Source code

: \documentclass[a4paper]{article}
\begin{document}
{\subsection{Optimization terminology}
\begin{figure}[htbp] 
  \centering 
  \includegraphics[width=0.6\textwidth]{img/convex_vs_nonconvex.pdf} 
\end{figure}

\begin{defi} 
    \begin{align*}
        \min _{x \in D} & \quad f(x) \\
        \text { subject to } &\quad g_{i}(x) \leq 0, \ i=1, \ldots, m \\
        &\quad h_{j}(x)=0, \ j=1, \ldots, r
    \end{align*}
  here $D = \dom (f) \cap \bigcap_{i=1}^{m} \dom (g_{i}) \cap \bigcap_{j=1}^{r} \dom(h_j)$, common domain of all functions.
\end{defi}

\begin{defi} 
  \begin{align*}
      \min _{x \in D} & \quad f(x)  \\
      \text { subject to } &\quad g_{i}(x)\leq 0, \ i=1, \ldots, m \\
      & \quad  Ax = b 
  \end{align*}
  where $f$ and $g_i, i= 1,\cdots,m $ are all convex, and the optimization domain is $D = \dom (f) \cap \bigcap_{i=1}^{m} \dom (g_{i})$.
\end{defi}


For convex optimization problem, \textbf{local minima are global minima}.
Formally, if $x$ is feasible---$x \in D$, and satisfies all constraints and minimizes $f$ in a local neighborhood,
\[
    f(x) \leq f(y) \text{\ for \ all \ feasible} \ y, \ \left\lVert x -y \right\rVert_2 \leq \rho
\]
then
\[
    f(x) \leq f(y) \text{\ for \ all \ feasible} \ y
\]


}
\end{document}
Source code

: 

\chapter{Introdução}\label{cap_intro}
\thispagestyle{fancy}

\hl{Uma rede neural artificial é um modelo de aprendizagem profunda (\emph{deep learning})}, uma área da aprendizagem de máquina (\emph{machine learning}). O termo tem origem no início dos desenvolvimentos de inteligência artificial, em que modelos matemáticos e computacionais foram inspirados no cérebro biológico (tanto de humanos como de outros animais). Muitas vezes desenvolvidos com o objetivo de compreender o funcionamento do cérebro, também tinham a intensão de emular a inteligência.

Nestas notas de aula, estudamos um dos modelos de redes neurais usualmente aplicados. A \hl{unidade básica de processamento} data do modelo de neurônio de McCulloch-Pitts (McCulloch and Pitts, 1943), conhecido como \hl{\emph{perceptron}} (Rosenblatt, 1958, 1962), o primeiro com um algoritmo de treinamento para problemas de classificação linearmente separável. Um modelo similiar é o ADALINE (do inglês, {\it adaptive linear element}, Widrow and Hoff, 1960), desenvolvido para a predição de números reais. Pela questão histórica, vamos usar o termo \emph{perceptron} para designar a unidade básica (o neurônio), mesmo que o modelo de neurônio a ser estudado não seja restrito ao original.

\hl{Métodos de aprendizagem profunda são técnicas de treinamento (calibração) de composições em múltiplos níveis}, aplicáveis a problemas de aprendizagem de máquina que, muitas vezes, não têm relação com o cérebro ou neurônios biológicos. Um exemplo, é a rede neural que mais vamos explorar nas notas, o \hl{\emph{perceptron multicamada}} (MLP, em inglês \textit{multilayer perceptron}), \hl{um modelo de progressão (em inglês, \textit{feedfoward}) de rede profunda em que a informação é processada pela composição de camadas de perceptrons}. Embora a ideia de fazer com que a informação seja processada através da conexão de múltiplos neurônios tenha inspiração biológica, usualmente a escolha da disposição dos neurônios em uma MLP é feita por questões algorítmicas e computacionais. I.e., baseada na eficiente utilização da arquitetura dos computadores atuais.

---*---

» Task statement: Output the records above precisely.

» Exercise answer:
Source code

: \documentclass[a4paper]{article}
\begin{document}
{\subsection{Optimization terminology}
\begin{figure}[htbp] 
  \centering 
  \includegraphics[width=0.6\textwidth]{img/convex_vs_nonconvex.pdf} 
\end{figure}

\begin{defi} 
    \begin{align*}
        \min _{x \in D} & \quad f(x) \\
        \text { subject to } &\quad g_{i}(x) \leq 0, \ i=1, \ldots, m \\
        &\quad h_{j}(x)=0, \ j=1, \ldots, r
    \end{align*}
  here $D = \dom (f) \cap \bigcap_{i=1}^{m} \dom (g_{i}) \cap \bigcap_{j=1}^{r} \dom(h_j)$, common domain of all functions.
\end{defi}

\begin{defi} 
  \begin{align*}
      \min _{x \in D} & \quad f(x)  \\
      \text { subject to } &\quad g_{i}(x)\leq 0, \ i=1, \ldots, m \\
      & \quad  Ax = b 
  \end{align*}
  where $f$ and $g_i, i= 1,\cdots,m $ are all convex, and the optimization domain is $D = \dom (f) \cap \bigcap_{i=1}^{m} \dom (g_{i})$.
\end{defi}


For convex optimization problem, \textbf{local minima are global minima}.
Formally, if $x$ is feasible---$x \in D$, and satisfies all constraints and minimizes $f$ in a local neighborhood,
\[
    f(x) \leq f(y) \text{\ for \ all \ feasible} \ y, \ \left\lVert x -y \right\rVert_2 \leq \rho
\]
then
\[
    f(x) \leq f(y) \text{\ for \ all \ feasible} \ y
\]


}
\end{document}
Source code

: 

\chapter{Introdução}\label{cap_intro}
\thispagestyle{fancy}

\hl{Uma rede neural artificial é um modelo de aprendizagem profunda (\emph{deep learning})}, uma área da aprendizagem de máquina (\emph{machine learning}). O termo tem origem no início dos desenvolvimentos de inteligência artificial, em que modelos matemáticos e computacionais foram inspirados no cérebro biológico (tanto de humanos como de outros animais). Muitas vezes desenvolvidos com o objetivo de compreender o funcionamento do cérebro, também tinham a intensão de emular a inteligência.

Nestas notas de aula, estudamos um dos modelos de redes neurais usualmente aplicados. A \hl{unidade básica de processamento} data do modelo de neurônio de McCulloch-Pitts (McCulloch and Pitts, 1943), conhecido como \hl{\emph{perceptron}} (Rosenblatt, 1958, 1962), o primeiro com um algoritmo de treinamento para problemas de classificação linearmente separável. Um modelo similiar é o ADALINE (do inglês, {\it adaptive linear element}, Widrow and Hoff, 1960), desenvolvido para a predição de números reais. Pela questão histórica, vamos usar o termo \emph{perceptron} para designar a unidade básica (o neurônio), mesmo que o modelo de neurônio a ser estudado não seja restrito ao original.

\hl{Métodos de aprendizagem profunda são técnicas de treinamento (calibração) de composições em múltiplos níveis}, aplicáveis a problemas de aprendizagem de máquina que, muitas vezes, não têm relação com o cérebro ou neurônios biológicos. Um exemplo, é a rede neural que mais vamos explorar nas notas, o \hl{\emph{perceptron multicamada}} (MLP, em inglês \textit{multilayer perceptron}), \hl{um modelo de progressão (em inglês, \textit{feedfoward}) de rede profunda em que a informação é processada pela composição de camadas de perceptrons}. Embora a ideia de fazer com que a informação seja processada através da conexão de múltiplos neurônios tenha inspiração biológica, usualmente a escolha da disposição dos neurônios em uma MLP é feita por questões algorítmicas e computacionais. I.e., baseada na eficiente utilização da arquitetura dos computadores atuais.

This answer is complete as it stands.